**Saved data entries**
----------------

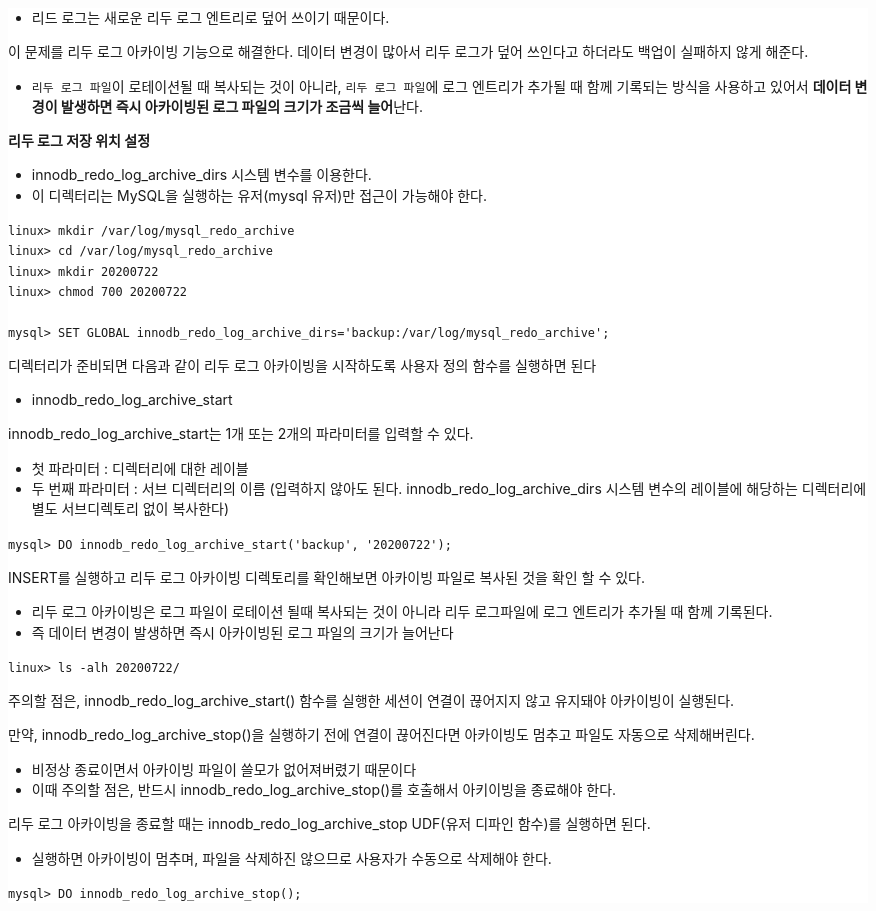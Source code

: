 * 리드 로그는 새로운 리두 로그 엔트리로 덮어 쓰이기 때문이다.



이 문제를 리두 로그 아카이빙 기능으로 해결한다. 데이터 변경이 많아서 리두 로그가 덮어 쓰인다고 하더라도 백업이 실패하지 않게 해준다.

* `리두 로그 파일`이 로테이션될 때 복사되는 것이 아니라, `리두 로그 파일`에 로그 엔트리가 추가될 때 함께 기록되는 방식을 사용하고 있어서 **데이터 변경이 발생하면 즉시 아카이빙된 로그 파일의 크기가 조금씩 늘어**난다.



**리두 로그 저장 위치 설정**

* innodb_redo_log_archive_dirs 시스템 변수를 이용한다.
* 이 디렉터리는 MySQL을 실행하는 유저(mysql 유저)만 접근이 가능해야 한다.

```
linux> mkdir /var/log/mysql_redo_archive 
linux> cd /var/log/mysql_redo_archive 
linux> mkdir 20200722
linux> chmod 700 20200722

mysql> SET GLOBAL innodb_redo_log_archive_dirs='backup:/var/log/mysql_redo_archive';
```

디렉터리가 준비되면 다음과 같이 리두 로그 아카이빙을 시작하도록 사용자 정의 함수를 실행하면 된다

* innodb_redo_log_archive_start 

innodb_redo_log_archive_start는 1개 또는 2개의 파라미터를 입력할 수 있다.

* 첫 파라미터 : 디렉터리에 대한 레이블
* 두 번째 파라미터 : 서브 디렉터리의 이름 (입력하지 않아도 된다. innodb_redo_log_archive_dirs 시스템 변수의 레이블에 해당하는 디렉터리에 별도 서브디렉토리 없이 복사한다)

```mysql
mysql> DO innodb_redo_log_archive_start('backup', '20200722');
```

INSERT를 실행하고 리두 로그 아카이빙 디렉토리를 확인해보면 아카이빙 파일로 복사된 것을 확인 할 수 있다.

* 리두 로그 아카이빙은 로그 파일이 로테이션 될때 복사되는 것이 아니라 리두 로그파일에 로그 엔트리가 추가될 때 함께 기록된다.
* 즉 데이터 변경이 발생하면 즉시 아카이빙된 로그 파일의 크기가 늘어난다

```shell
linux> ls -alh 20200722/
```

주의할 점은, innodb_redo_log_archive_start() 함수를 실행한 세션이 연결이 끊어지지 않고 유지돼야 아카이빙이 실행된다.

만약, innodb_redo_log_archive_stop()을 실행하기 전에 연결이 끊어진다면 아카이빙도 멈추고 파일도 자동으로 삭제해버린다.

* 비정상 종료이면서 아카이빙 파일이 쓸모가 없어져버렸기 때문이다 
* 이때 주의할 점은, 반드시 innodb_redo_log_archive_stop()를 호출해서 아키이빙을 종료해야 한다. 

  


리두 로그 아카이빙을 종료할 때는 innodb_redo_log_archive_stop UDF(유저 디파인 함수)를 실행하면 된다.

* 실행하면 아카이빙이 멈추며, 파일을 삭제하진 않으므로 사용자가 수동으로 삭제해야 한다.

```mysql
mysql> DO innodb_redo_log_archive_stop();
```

----------------

Your reply should be the entries copied exactly, with all images omitted.

**TASK RESPONSE**
Source code

: * 리드 로그는 새로운 리두 로그 엔트리로 덮어 쓰이기 때문이다.



이 문제를 리두 로그 아카이빙 기능으로 해결한다. 데이터 변경이 많아서 리두 로그가 덮어 쓰인다고 하더라도 백업이 실패하지 않게 해준다.

* `리두 로그 파일`이 로테이션될 때 복사되는 것이 아니라, `리두 로그 파일`에 로그 엔트리가 추가될 때 함께 기록되는 방식을 사용하고 있어서 **데이터 변경이 발생하면 즉시 아카이빙된 로그 파일의 크기가 조금씩 늘어**난다.



**리두 로그 저장 위치 설정**

* innodb_redo_log_archive_dirs 시스템 변수를 이용한다.
* 이 디렉터리는 MySQL을 실행하는 유저(mysql 유저)만 접근이 가능해야 한다.

```
linux> mkdir /var/log/mysql_redo_archive 
linux> cd /var/log/mysql_redo_archive 
linux> mkdir 20200722
linux> chmod 700 20200722

mysql> SET GLOBAL innodb_redo_log_archive_dirs='backup:/var/log/mysql_redo_archive';
```

디렉터리가 준비되면 다음과 같이 리두 로그 아카이빙을 시작하도록 사용자 정의 함수를 실행하면 된다

* innodb_redo_log_archive_start 

innodb_redo_log_archive_start는 1개 또는 2개의 파라미터를 입력할 수 있다.

* 첫 파라미터 : 디렉터리에 대한 레이블
* 두 번째 파라미터 : 서브 디렉터리의 이름 (입력하지 않아도 된다. innodb_redo_log_archive_dirs 시스템 변수의 레이블에 해당하는 디렉터리에 별도 서브디렉토리 없이 복사한다)

```mysql
mysql> DO innodb_redo_log_archive_start('backup', '20200722');
```

INSERT를 실행하고 리두 로그 아카이빙 디렉토리를 확인해보면 아카이빙 파일로 복사된 것을 확인 할 수 있다.

* 리두 로그 아카이빙은 로그 파일이 로테이션 될때 복사되는 것이 아니라 리두 로그파일에 로그 엔트리가 추가될 때 함께 기록된다.
* 즉 데이터 변경이 발생하면 즉시 아카이빙된 로그 파일의 크기가 늘어난다

```shell
linux> ls -alh 20200722/
```

주의할 점은, innodb_redo_log_archive_start() 함수를 실행한 세션이 연결이 끊어지지 않고 유지돼야 아카이빙이 실행된다.

만약, innodb_redo_log_archive_stop()을 실행하기 전에 연결이 끊어진다면 아카이빙도 멈추고 파일도 자동으로 삭제해버린다.

* 비정상 종료이면서 아카이빙 파일이 쓸모가 없어져버렸기 때문이다 
* 이때 주의할 점은, 반드시 innodb_redo_log_archive_stop()를 호출해서 아키이빙을 종료해야 한다. 

  


리두 로그 아카이빙을 종료할 때는 innodb_redo_log_archive_stop UDF(유저 디파인 함수)를 실행하면 된다.

* 실행하면 아카이빙이 멈추며, 파일을 삭제하진 않으므로 사용자가 수동으로 삭제해야 한다.

```mysql
mysql> DO innodb_redo_log_archive_stop();
```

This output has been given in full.